Exercise goal:
Keep only the lines of the data below that contain "which", and copy them.

Records provided:
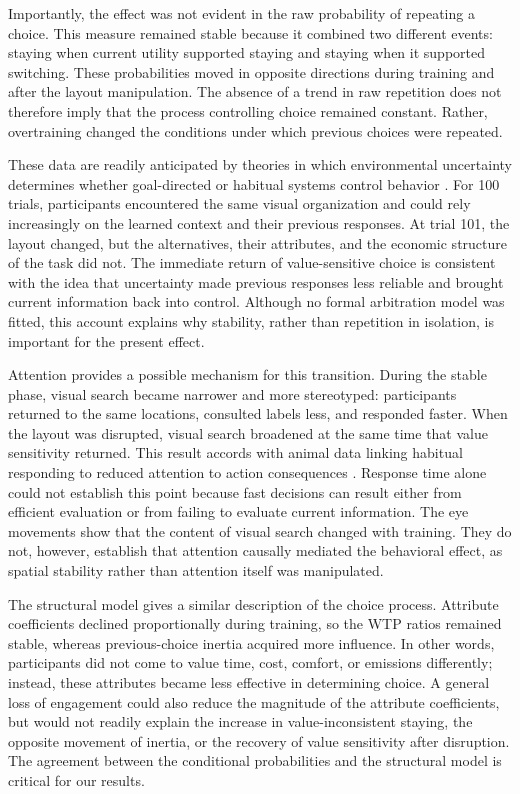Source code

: \documentclass[man,natbib,floatsintext]{apa7}
\begin{document}
Importantly, the effect was not evident in the raw probability of repeating a choice. This measure remained stable because it combined two different events: staying when current utility supported staying and staying when it supported switching. These probabilities moved in opposite directions during training and after the layout manipulation. The absence of a trend in raw repetition does not therefore imply that the process controlling choice remained constant. Rather, overtraining changed the conditions under which previous choices were repeated.

These data are readily anticipated by theories in which environmental uncertainty determines whether goal-directed or habitual systems control behavior \citep{daw2005, lee2014}. For 100 trials, participants encountered the same visual organization and could rely increasingly on the learned context and their previous responses. At trial 101, the layout changed, but the alternatives, their attributes, and the economic structure of the task did not. The immediate return of value-sensitive choice is consistent with the idea that uncertainty made previous responses less reliable and brought current information back into control. Although no formal arbitration model was fitted, this account explains why stability, rather than repetition in isolation, is important for the present effect.

Attention provides a possible mechanism for this transition. During the stable phase, visual search became narrower and more stereotyped: participants returned to the same locations, consulted labels less, and responded faster. When the layout was disrupted, visual search broadened at the same time that value sensitivity returned. This result accords with animal data linking habitual responding to reduced attention to action consequences \citep{thrailkill2018, bouton2020, bouton2024}. Response time alone could not establish this point because fast decisions can result either from efficient evaluation or from failing to evaluate current information. The eye movements show that the content of visual search changed with training. They do not, however, establish that attention causally mediated the behavioral effect, as spatial stability rather than attention itself was manipulated.

The structural model gives a similar description of the choice process. Attribute coefficients declined proportionally during training, so the WTP ratios remained stable, whereas previous-choice inertia acquired more influence. In other words, participants did not come to value time, cost, comfort, or emissions differently; instead, these attributes became less effective in determining choice. A general loss of engagement could also reduce the magnitude of the attribute coefficients, but would not readily explain the increase in value-inconsistent staying, the opposite movement of inertia, or the recovery of value sensitivity after disruption. The agreement between the conditional probabilities and the structural model is critical for our results.
\end{document}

Written answer:
Importantly, the effect was not evident in the raw probability of repeating a choice. This measure remained stable because it combined two different events: staying when current utility supported staying and staying when it supported switching. These probabilities moved in opposite directions during training and after the layout manipulation. The absence of a trend in raw repetition does not therefore imply that the process controlling choice remained constant. Rather, overtraining changed the conditions under which previous choices were repeated.
These data are readily anticipated by theories in which environmental uncertainty determines whether goal-directed or habitual systems control behavior \citep{daw2005, lee2014}. For 100 trials, participants encountered the same visual organization and could rely increasingly on the learned context and their previous responses. At trial 101, the layout changed, but the alternatives, their attributes, and the economic structure of the task did not. The immediate return of value-sensitive choice is consistent with the idea that uncertainty made previous responses less reliable and brought current information back into control. Although no formal arbitration model was fitted, this account explains why stability, rather than repetition in isolation, is important for the present effect.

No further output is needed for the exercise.